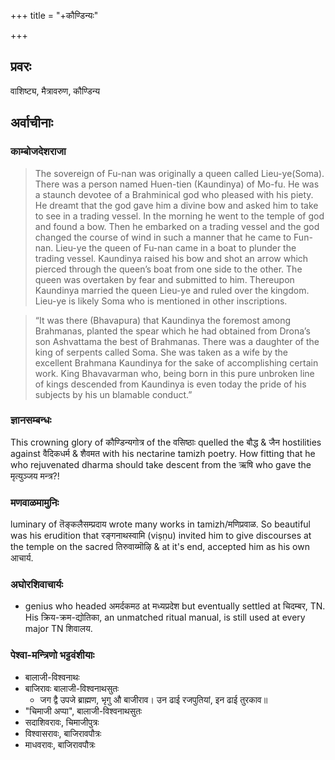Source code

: +++
title = "+कौण्डिन्यः"

+++
## प्रवरः
वाशिष्ट्य, मैत्रावरुण, कौण्डिन्य


## अर्वाचीनाः
### काम्बोजदेशराजा
> The sovereign of Fu-nan was originally a queen called Lieu-ye(Soma). There was a person named Huen-tien (Kaundinya) of Mo-fu. He was a staunch devotee of a Brahminical god who pleased with his piety. He dreamt that the god gave him a divine bow and asked him to take to see in a trading vessel. In the morning he went to the temple of god and found a bow. Then he embarked on a trading vessel and the god changed the course of wind in such a manner that he came to Fun-nan. Lieu-ye the queen of Fu-nan came in a boat to plunder the trading vessel. Kaundinya raised his bow and shot an arrow which pierced through the queen’s boat from one side to the other. The queen was overtaken by fear and submitted to him. Thereupon Kaundinya married the queen Lieu-ye and ruled over the kingdom. Lieu-ye is likely Soma who is mentioned in other inscriptions.

> “It was there (Bhavapura) that Kaundinya the foremost among Brahmanas, planted the spear which he had obtained from Drona’s son Ashvattama the best of Brahmanas. There was a daughter of the king of serpents called Soma. She was taken as a wife by the excellent Brahmana Kaundinya for the sake of accomplishing certain work.
  King Bhavavarman who, being born in this pure unbroken line of kings descended from Kaundinya is even today the pride of his subjects by his un blamable conduct.”

### ज्ञानसम्बन्धः
This crowning glory of कौण्डिन्यगोत्र of the वसिष्ठाः quelled the बौद्ध & जैन hostilities against वैदिकधर्म & शैवमत with his nectarine tamizh poetry. How fitting that he who rejuvenated dharma should take descent from the ऋषि who gave the मृत्युञ्जय मन्त्र?!

### मणवाळमामुनिः
luminary of तॆङ्कलैसम्प्रदाय wrote many works in tamizh/मणिप्रवाळ. So beautiful was his erudition that रङ्गनाथस्वामि (viṣṇu) invited him to give discourses at the temple on the sacred तिरुवाय्मॊऴि & at it's end, accepted him as his own आचार्य.

### अघोरशिवाचार्यः
- genius who headed अमर्दकमठ at मध्यप्रदेश but eventually settled at चिदम्बर, TN. His क्रिय-क्रम-द्योतिका, an unmatched ritual manual, is still used at every major TN शिवालय. 

### पेश्वा-मन्त्रिणो भट्टवंशीयाः
- बालाजी-विश्वनाथः
- बाजिरावः बालाजी-विश्वनाथसुतः
  - जग द्वै उपजे ब्राह्मण, भृगु औ बाजीराव। उन ढाई रजपुतियां, इन ढाई तुरकाव॥
- "चिमाजी अप्पा", बालाजी-विश्वनाथसुतः
- सदाशिवरावः, चिमाजीपुत्रः
- विश्वासरावः, बाजिरावपौत्रः
- माधवरावः, बाजिरावपौत्रः
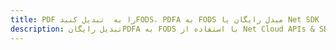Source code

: ---title: PDF را به  تبدیل کنیدFODS، PDFA به FODS مبدل رایگان یا Net SDKdescription: تبدیل رایگانPDFA به FODS با استفاده از Net Cloud APIs & SDK همچنین اسناد PDF را در Cloud ایجاد، ویرایش و رندر کنید.---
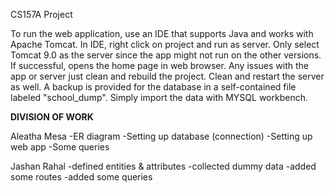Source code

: CS157A Project

To run the web application, use an IDE that supports Java and works with Apache Tomcat. In IDE, right click on project
and run as server. Only select Tomcat 9.0 as the server since the app might not run on the other versions. 
If successful, opens the home page in web browser. Any issues with the app or server just clean and rebuild the project. Clean and restart the server as well. A backup is provided for the database in a self-contained file labeled "school_dump". Simply import the data with MYSQL
workbench.

**DIVISION OF WORK**

Aleatha Mesa
	-ER diagram
	-Setting up database (connection)
	-Setting up web app
	-Some queries

Jashan Rahal
	-defined entities & attributes
 	-collected dummy data
  	-added some routes
   	-added some queries

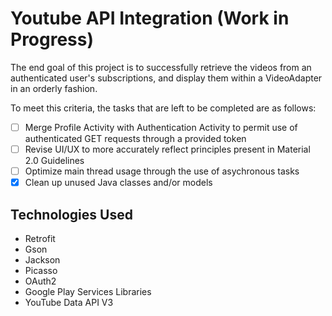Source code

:# Youtube API Integration (Work in Progress)
The end goal of this project is to successfully retrieve the videos from an authenticated user's subscriptions, and display them within a VideoAdapter in an orderly fashion.

To meet this criteria, the tasks that are left to be completed are as follows:
- [ ] Merge Profile Activity with Authentication Activity to permit use of authenticated GET requests through a provided token
- [ ] Revise UI/UX to more accurately reflect principles present in Material 2.0 Guidelines
- [ ] Optimize main thread usage through the use of asychronous tasks 
- [x] Clean up unused Java classes and/or models

## Technologies Used
- Retrofit
- Gson
- Jackson
- Picasso
- OAuth2
- Google Play Services Libraries
- YouTube Data API V3



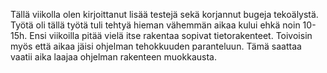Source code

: Tällä viikolla olen kirjoittanut lisää testejä sekä korjannut bugeja tekoälystä. Työtä oli tällä työtä tuli tehtyä hieman vähemmän aikaa kului ehkä noin 10-15h. Ensi viikoilla pitää vielä itse rakentaa sopivat tietorakenteet. Toivoisin myös että aikaa jäisi ohjelman tehokkuuden paranteluun. Tämä saattaa vaatii aika laajaa ohjelman rakenteen muokkausta.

*Your assignment*
Filter the listing above down to the lines that contain the word "Setting".

*Expected output*
	-Setting up database (connection)
	-Setting up web app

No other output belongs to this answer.